→ **TASK REQUIREMENTS**:
No pictures should be carried over. Output all other parts of the entries verbatim.

→ **TASK DATA**:
========

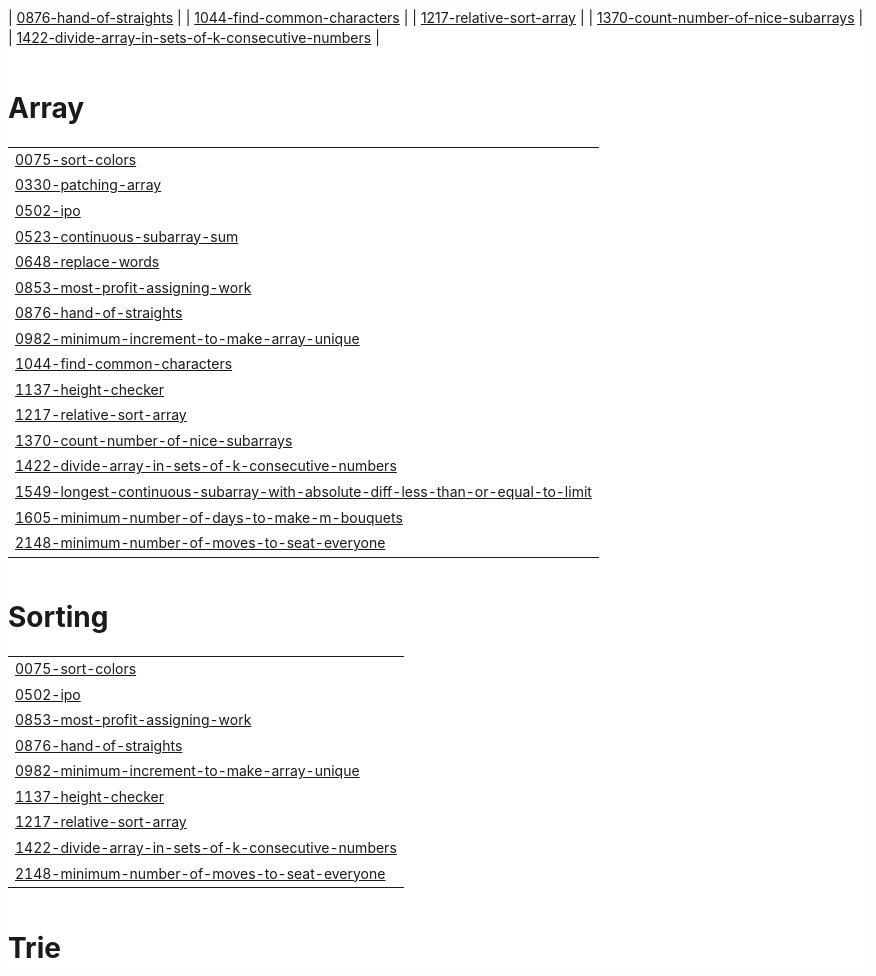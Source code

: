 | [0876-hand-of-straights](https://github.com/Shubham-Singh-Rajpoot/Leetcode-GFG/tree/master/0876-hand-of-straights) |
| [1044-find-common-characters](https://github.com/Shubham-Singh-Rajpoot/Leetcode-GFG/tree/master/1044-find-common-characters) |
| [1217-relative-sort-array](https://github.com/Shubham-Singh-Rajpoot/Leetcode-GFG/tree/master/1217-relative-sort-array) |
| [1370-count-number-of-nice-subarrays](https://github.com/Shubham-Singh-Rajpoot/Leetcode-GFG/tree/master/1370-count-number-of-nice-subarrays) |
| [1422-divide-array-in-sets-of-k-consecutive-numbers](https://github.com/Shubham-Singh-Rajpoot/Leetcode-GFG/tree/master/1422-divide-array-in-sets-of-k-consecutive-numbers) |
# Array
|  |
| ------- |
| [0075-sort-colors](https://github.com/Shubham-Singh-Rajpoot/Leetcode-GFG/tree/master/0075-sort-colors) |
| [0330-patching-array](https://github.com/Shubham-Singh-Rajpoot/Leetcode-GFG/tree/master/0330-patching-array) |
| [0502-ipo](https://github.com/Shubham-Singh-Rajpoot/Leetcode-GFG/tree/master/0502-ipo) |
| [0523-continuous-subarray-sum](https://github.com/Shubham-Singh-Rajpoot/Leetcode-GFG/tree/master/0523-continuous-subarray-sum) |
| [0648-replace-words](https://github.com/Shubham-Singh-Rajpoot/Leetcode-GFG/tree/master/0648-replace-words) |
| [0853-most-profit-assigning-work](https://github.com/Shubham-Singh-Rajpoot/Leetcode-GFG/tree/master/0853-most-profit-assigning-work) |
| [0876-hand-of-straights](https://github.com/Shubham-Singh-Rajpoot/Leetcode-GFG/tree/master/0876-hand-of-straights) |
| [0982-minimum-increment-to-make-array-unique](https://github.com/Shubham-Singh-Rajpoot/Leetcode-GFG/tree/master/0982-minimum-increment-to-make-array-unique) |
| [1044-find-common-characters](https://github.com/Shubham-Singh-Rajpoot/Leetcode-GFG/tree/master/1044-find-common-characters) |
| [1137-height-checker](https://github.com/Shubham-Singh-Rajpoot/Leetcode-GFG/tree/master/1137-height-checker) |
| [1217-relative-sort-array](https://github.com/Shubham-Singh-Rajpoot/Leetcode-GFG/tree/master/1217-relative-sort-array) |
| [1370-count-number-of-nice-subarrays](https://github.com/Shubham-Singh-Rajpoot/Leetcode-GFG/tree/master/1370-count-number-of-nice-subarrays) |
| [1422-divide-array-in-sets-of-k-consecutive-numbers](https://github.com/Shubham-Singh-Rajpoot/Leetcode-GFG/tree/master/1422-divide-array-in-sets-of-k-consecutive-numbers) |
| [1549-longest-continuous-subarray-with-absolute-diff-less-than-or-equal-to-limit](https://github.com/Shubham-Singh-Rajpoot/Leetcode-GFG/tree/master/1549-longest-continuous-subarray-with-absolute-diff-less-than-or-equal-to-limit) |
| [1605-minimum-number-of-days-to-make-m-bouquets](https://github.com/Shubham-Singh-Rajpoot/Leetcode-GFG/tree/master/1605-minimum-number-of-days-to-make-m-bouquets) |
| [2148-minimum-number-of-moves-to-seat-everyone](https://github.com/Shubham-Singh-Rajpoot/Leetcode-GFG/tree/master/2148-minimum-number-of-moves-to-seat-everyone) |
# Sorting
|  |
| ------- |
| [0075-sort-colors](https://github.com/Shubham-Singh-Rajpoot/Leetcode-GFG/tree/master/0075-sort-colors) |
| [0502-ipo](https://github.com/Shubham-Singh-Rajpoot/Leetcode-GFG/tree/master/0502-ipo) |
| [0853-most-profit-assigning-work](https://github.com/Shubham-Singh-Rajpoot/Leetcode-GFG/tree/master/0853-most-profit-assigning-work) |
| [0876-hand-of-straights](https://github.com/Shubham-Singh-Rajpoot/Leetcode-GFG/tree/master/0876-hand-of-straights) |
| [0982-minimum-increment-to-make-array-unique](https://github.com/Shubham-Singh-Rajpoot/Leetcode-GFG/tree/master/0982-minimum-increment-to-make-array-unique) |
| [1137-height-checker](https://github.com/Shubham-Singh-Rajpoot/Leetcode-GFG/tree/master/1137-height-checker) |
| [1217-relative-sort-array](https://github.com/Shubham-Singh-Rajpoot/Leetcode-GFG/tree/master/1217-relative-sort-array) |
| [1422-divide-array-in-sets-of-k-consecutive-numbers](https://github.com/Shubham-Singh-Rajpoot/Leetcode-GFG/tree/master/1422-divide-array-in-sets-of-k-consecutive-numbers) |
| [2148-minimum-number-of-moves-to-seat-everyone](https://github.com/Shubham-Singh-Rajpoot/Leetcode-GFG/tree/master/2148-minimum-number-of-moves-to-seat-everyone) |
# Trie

========

→ **SOLVED PROBLEM**:
Source code

: | [0876-hand-of-straights](https://github.com/Shubham-Singh-Rajpoot/Leetcode-GFG/tree/master/0876-hand-of-straights) |
| [1044-find-common-characters](https://github.com/Shubham-Singh-Rajpoot/Leetcode-GFG/tree/master/1044-find-common-characters) |
| [1217-relative-sort-array](https://github.com/Shubham-Singh-Rajpoot/Leetcode-GFG/tree/master/1217-relative-sort-array) |
| [1370-count-number-of-nice-subarrays](https://github.com/Shubham-Singh-Rajpoot/Leetcode-GFG/tree/master/1370-count-number-of-nice-subarrays) |
| [1422-divide-array-in-sets-of-k-consecutive-numbers](https://github.com/Shubham-Singh-Rajpoot/Leetcode-GFG/tree/master/1422-divide-array-in-sets-of-k-consecutive-numbers) |
# Array
|  |
| ------- |
| [0075-sort-colors](https://github.com/Shubham-Singh-Rajpoot/Leetcode-GFG/tree/master/0075-sort-colors) |
| [0330-patching-array](https://github.com/Shubham-Singh-Rajpoot/Leetcode-GFG/tree/master/0330-patching-array) |
| [0502-ipo](https://github.com/Shubham-Singh-Rajpoot/Leetcode-GFG/tree/master/0502-ipo) |
| [0523-continuous-subarray-sum](https://github.com/Shubham-Singh-Rajpoot/Leetcode-GFG/tree/master/0523-continuous-subarray-sum) |
| [0648-replace-words](https://github.com/Shubham-Singh-Rajpoot/Leetcode-GFG/tree/master/0648-replace-words) |
| [0853-most-profit-assigning-work](https://github.com/Shubham-Singh-Rajpoot/Leetcode-GFG/tree/master/0853-most-profit-assigning-work) |
| [0876-hand-of-straights](https://github.com/Shubham-Singh-Rajpoot/Leetcode-GFG/tree/master/0876-hand-of-straights) |
| [0982-minimum-increment-to-make-array-unique](https://github.com/Shubham-Singh-Rajpoot/Leetcode-GFG/tree/master/0982-minimum-increment-to-make-array-unique) |
| [1044-find-common-characters](https://github.com/Shubham-Singh-Rajpoot/Leetcode-GFG/tree/master/1044-find-common-characters) |
| [1137-height-checker](https://github.com/Shubham-Singh-Rajpoot/Leetcode-GFG/tree/master/1137-height-checker) |
| [1217-relative-sort-array](https://github.com/Shubham-Singh-Rajpoot/Leetcode-GFG/tree/master/1217-relative-sort-array) |
| [1370-count-number-of-nice-subarrays](https://github.com/Shubham-Singh-Rajpoot/Leetcode-GFG/tree/master/1370-count-number-of-nice-subarrays) |
| [1422-divide-array-in-sets-of-k-consecutive-numbers](https://github.com/Shubham-Singh-Rajpoot/Leetcode-GFG/tree/master/1422-divide-array-in-sets-of-k-consecutive-numbers) |
| [1549-longest-continuous-subarray-with-absolute-diff-less-than-or-equal-to-limit](https://github.com/Shubham-Singh-Rajpoot/Leetcode-GFG/tree/master/1549-longest-continuous-subarray-with-absolute-diff-less-than-or-equal-to-limit) |
| [1605-minimum-number-of-days-to-make-m-bouquets](https://github.com/Shubham-Singh-Rajpoot/Leetcode-GFG/tree/master/1605-minimum-number-of-days-to-make-m-bouquets) |
| [2148-minimum-number-of-moves-to-seat-everyone](https://github.com/Shubham-Singh-Rajpoot/Leetcode-GFG/tree/master/2148-minimum-number-of-moves-to-seat-everyone) |
# Sorting
|  |
| ------- |
| [0075-sort-colors](https://github.com/Shubham-Singh-Rajpoot/Leetcode-GFG/tree/master/0075-sort-colors) |
| [0502-ipo](https://github.com/Shubham-Singh-Rajpoot/Leetcode-GFG/tree/master/0502-ipo) |
| [0853-most-profit-assigning-work](https://github.com/Shubham-Singh-Rajpoot/Leetcode-GFG/tree/master/0853-most-profit-assigning-work) |
| [0876-hand-of-straights](https://github.com/Shubham-Singh-Rajpoot/Leetcode-GFG/tree/master/0876-hand-of-straights) |
| [0982-minimum-increment-to-make-array-unique](https://github.com/Shubham-Singh-Rajpoot/Leetcode-GFG/tree/master/0982-minimum-increment-to-make-array-unique) |
| [1137-height-checker](https://github.com/Shubham-Singh-Rajpoot/Leetcode-GFG/tree/master/1137-height-checker) |
| [1217-relative-sort-array](https://github.com/Shubham-Singh-Rajpoot/Leetcode-GFG/tree/master/1217-relative-sort-array) |
| [1422-divide-array-in-sets-of-k-consecutive-numbers](https://github.com/Shubham-Singh-Rajpoot/Leetcode-GFG/tree/master/1422-divide-array-in-sets-of-k-consecutive-numbers) |
| [2148-minimum-number-of-moves-to-seat-everyone](https://github.com/Shubham-Singh-Rajpoot/Leetcode-GFG/tree/master/2148-minimum-number-of-moves-to-seat-everyone) |
# Trie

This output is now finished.